Tentunya, diskursus ini menuai banyak pro kontra dari berbagai sudut pandang. Banyak perempuan yang merasa resah terhadap sikap tersebut. Namun sebaliknya, dari sudut pandang laki-laki, banyak pula yang beranggapan bahwa sikap mansplaining sudah umum dilakukan.
Perlu dipahami bahwa mansplaining hanya terjadi jika seorang laki-laki ingin terlihat mendominasi, bisa dengan mengulang argumen lawan bicaranya, bisa juga dengan merasa perlu menjelaskan sesuatu lebih banyak kepada perempuan. Ketika mendengar kesengajaan laki-laki dalam mendominasi, rasanya akan berbeda dengan laki-laki yang betul-betul memahami alur komunikasi atau menghargai ruang diskusi secara setara.

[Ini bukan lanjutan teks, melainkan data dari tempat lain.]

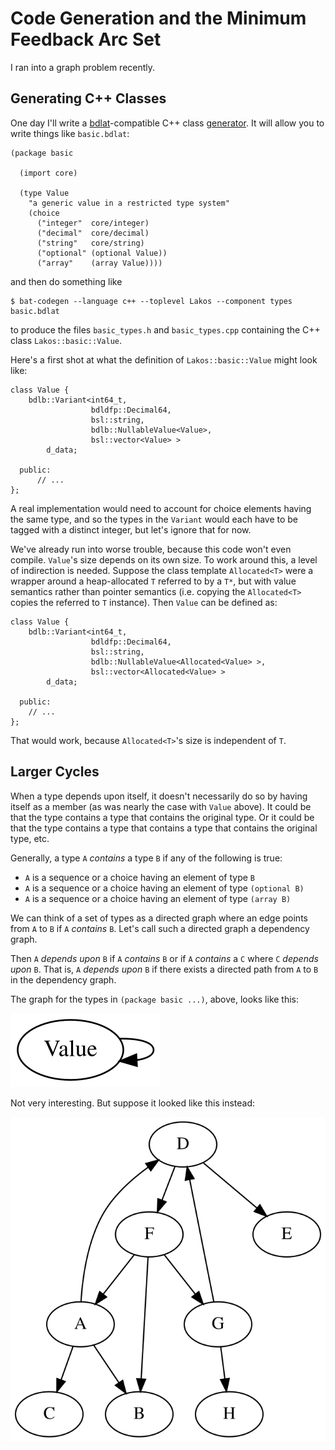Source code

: Code Generation and the Minimum Feedback Arc Set
================================================
I ran into a graph problem recently.

Generating C++ Classes
----------------------
One day I'll write a [bdlat][bdlat]-compatible C++ class
[generator][generator]. It will allow you to write things like `basic.bdlat`:


    (package basic

      (import core)
      
      (type Value
        "a generic value in a restricted type system"
        (choice
          ("integer"  core/integer)
          ("decimal"  core/decimal)
          ("string"   core/string)
          ("optional" (optional Value))
          ("array"    (array Value))))

and then do something like 

    $ bat-codegen --language c++ --toplevel Lakos --component types basic.bdlat

to produce the files `basic_types.h` and `basic_types.cpp` containing the C++
class `Lakos::basic::Value`.

Here's a first shot at what the definition of `Lakos::basic::Value` might look
like:

    class Value {
        bdlb::Variant<int64_t,
                      bdldfp::Decimal64,
                      bsl::string,
                      bdlb::NullableValue<Value>,
                      bsl::vector<Value> > 
            d_data;
    
      public:
          // ...
    };

A real implementation would need to account for choice elements having the same
type, and so the types in the `Variant` would each have to be tagged with a
distinct integer, but let's ignore that for now.

We've already run into worse trouble, because this code won't even compile.
`Value`'s size depends on its own size. To work around this, a level of
indirection is needed. Suppose the class template `Allocated<T>` were a
wrapper around a heap-allocated `T` referred to by a `T*`, but with value
semantics rather than pointer semantics (i.e. copying the `Allocated<T>`
copies the referred to `T` instance). Then `Value` can be defined as:

    class Value {
        bdlb::Variant<int64_t,
                      bdldfp::Decimal64,
                      bsl::string,
                      bdlb::NullableValue<Allocated<Value> >,
                      bsl::vector<Allocated<Value> >
            d_data;

      public:
        // ...
    };

That would work, because `Allocated<T>`'s size is independent of `T`.

Larger Cycles
-------------
When a type depends upon itself, it doesn't necessarily do so by having itself
as a member (as was nearly the case with `Value` above). It could be that the
type contains a type that contains the original type. Or it could be that the
type contains a type that contains a type that contains the original type, etc.

Generally, a type `A` _contains_ a type `B` if any of the following is true:

- `A` is a sequence or a choice having an element of type `B`
- `A` is a sequence or a choice having an element of type `(optional B)`
- `A` is a sequence or a choice having an element of type `(array B)`

We can think of a set of types as a directed graph where an edge points from
`A` to `B` if `A` _contains_ `B`. Let's call such a directed graph a dependency
graph.

Then `A` _depends upon_ `B` if `A` _contains_ `B` or if `A` _contains_ a `C`
where `C` _depends upon_ `B`. That is, `A` _depends upon_ `B` if there exists a
directed path from `A` to `B` in the dependency graph.

The graph for the types in `(package basic ...)`, above, looks like this:

![dependency graph of "Value"](just-value.svg)

Not very interesting. But suppose it looked like this instead:

![a more complicated dependency graph](cyclic.svg)

[bdlat]: https://github.com/bloomberg/bde/blob/master/groups/bdl/bdlat/doc/bdlat.txt
[generator]: https://github.com/dgoffredo/bat-codegen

Di lingkungan saya, pengalaman serupa tidak hanya terjadi kepada saya. Kawan-kawan sejawat, sekelas, bahkan sekelompok organisasi saya pun kerap kali mengalaminya. Beberapa kali saya mendengar keluhan mereka yang merasa pendapatnya kurang dihargai hanya karena orang lain “tidak percaya” dengan pendapat mereka.
Sebagai teman senasib, saya memahami betul perasaan kawan-kawan saya. Padahal, sebagai sesama mahasiswa dan anggota organisasi, kami sama-sama belajar banyak hal untuk berkembang. Tetapi, jika dalam praktiknya komunikasi seperti itu terus dipertahankan, maka akan membentuk lingkungan yang tidak mendukung kami untuk berkembang.
Mansplaining mengakibatkan beberapa dampak negatif terhadap lingkungan sosial. Adanya perilaku tersebut membuat interaksi yang tidak sehat antar gender. Maksudnya, dengan terbiasa dalam menanamkan pikiran untuk menerima argumen laki-laki saja akan mendorong wujud ketidaksetaraan gender.
Lainnya, adanya mansplaining juga memunculkan rasa kurang dihargai dalam suatu forum. Jika kebiasaan ini selalu dimaklumkan, akan menghambat pola komunikasi yang tumbuh dalam suatu forum atau kelompok.
Ada baiknya setiap orang dapat menumbuhkan dan menjaga rasa menghargai satu sama lain. Setelahnya, edukasi tentang kesetaraan gender mulai diajarkan secara bertahap untuk sadar dan memahami akar masalah penyanjungan pendapat, argumen, atau opini dari gender tertentu bukanlah hal yang perlu dinormalisasi.
Perempuan di ruang publik bukanlah pengalaman baru. Kami, kita, mereka semua juga berhak memiliki ruang untuk menyalurkan ide yang setara. Argumen baik tetaplah argumen baik tanpa perlu melihat penampilan orang yang menyampaikan. Kita sebagai perempuan punya hak dan kebebasan yang sama dengan yang lain untuk belajar, menjadi pintar, dan bersuara.